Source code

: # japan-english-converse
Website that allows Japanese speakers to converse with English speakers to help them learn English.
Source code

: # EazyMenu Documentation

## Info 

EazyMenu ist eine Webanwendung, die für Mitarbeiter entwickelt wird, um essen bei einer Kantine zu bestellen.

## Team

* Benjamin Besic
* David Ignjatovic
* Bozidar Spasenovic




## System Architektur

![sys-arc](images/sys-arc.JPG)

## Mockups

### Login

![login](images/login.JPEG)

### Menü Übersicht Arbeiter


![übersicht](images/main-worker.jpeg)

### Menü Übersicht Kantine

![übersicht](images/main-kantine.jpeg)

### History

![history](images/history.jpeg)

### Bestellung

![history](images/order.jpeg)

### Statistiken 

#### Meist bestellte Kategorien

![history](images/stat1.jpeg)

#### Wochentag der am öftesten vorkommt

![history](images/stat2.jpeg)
...
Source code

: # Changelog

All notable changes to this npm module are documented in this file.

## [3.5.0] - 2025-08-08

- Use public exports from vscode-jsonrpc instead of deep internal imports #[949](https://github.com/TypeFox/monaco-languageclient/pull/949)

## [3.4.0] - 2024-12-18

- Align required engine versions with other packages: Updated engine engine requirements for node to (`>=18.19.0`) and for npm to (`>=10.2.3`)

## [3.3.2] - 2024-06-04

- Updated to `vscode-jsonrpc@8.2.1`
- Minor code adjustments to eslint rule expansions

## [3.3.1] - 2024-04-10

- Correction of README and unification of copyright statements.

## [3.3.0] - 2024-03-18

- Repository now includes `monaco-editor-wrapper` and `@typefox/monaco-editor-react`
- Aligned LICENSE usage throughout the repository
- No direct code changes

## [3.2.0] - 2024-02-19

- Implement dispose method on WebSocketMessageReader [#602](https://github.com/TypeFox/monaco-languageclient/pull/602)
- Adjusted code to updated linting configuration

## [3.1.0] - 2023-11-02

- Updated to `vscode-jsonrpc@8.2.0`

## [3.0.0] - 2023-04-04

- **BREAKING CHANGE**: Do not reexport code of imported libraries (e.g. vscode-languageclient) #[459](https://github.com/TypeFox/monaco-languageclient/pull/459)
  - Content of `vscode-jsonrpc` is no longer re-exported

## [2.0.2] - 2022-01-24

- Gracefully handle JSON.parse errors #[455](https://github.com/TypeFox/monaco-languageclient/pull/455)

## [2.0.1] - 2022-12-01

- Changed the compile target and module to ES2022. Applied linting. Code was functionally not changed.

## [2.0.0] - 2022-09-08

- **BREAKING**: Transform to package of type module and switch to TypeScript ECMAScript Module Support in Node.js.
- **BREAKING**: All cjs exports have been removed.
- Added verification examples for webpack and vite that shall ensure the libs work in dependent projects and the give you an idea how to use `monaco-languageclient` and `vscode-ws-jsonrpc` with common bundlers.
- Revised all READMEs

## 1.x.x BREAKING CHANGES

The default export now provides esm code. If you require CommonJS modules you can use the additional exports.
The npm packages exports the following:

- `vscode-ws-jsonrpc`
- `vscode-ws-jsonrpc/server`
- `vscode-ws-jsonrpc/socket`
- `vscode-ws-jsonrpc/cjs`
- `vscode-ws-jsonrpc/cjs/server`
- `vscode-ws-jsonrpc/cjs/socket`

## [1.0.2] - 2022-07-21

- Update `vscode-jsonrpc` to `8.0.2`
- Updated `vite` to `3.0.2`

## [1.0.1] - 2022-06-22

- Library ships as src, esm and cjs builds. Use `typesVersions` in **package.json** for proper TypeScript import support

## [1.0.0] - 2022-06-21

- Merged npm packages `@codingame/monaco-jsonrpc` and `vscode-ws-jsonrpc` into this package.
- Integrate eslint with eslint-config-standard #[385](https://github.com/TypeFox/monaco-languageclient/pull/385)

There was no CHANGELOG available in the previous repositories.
--
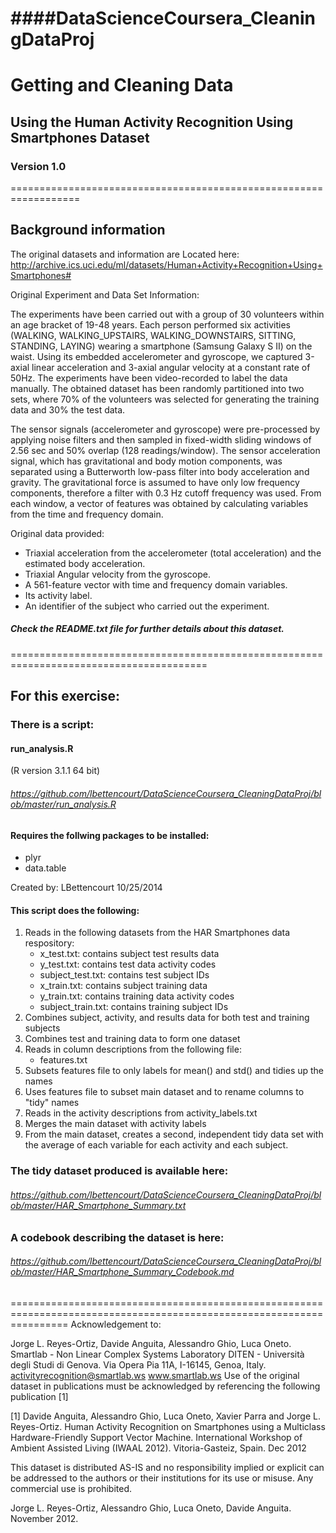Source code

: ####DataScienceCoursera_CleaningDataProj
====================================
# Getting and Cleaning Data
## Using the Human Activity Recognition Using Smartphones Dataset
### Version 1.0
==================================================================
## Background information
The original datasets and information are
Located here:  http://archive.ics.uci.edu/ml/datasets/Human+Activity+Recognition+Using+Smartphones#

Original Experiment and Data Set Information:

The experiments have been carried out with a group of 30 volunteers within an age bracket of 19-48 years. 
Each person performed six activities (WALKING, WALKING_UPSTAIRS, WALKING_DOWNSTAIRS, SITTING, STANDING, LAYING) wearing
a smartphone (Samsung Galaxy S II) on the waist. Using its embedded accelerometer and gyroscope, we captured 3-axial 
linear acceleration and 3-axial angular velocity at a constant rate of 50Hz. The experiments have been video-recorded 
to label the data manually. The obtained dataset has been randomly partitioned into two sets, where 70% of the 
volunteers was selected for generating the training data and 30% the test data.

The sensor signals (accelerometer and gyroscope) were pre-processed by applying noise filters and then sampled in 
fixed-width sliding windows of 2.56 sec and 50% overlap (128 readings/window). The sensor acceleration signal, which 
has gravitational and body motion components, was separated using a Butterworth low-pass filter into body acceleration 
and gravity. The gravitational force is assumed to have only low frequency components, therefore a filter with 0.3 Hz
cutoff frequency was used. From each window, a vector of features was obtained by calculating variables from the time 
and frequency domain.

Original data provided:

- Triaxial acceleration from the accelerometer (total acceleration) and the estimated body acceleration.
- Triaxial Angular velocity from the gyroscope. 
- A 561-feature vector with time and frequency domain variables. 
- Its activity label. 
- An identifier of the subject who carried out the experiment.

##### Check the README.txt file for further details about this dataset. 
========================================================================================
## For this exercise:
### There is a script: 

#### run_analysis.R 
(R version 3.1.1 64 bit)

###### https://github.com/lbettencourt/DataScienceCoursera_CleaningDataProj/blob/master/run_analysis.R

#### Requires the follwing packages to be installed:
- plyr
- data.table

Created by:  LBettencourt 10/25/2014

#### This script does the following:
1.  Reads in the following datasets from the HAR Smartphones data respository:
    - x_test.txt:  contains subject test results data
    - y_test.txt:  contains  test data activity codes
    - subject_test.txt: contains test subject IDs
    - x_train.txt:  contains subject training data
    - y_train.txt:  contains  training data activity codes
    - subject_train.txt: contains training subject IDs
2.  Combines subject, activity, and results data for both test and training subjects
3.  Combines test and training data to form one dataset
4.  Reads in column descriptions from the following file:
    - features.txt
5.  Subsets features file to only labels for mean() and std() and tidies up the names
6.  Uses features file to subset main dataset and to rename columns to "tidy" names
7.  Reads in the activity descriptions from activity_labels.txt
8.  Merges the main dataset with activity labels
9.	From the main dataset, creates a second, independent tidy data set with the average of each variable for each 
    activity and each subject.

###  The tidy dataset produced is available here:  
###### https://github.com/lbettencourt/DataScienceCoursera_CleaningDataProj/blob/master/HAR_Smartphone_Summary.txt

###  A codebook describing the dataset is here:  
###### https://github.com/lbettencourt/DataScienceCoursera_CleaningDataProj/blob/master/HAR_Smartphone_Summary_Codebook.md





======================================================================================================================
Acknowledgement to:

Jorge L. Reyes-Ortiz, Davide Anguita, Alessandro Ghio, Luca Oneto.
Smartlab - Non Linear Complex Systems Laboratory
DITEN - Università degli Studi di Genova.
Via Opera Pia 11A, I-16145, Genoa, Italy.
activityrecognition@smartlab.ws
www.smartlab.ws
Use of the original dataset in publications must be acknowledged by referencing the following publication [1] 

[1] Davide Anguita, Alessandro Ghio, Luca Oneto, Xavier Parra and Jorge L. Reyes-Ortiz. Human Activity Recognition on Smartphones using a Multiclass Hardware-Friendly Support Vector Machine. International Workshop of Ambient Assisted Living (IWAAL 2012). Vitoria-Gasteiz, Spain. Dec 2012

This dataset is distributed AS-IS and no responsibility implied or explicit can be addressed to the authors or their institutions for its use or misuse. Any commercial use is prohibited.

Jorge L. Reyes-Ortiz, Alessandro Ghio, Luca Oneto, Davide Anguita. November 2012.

> **Your goal**: Look above for the line with "DITEN - Università degli Studi di Genova."; retype exactly that line, every line after it up to the line with "Use of the original", and that line too, nothing else.

> **Response to this task**:
DITEN - Università degli Studi di Genova.
Via Opera Pia 11A, I-16145, Genoa, Italy.
activityrecognition@smartlab.ws
www.smartlab.ws
Use of the original dataset in publications must be acknowledged by referencing the following publication [1] 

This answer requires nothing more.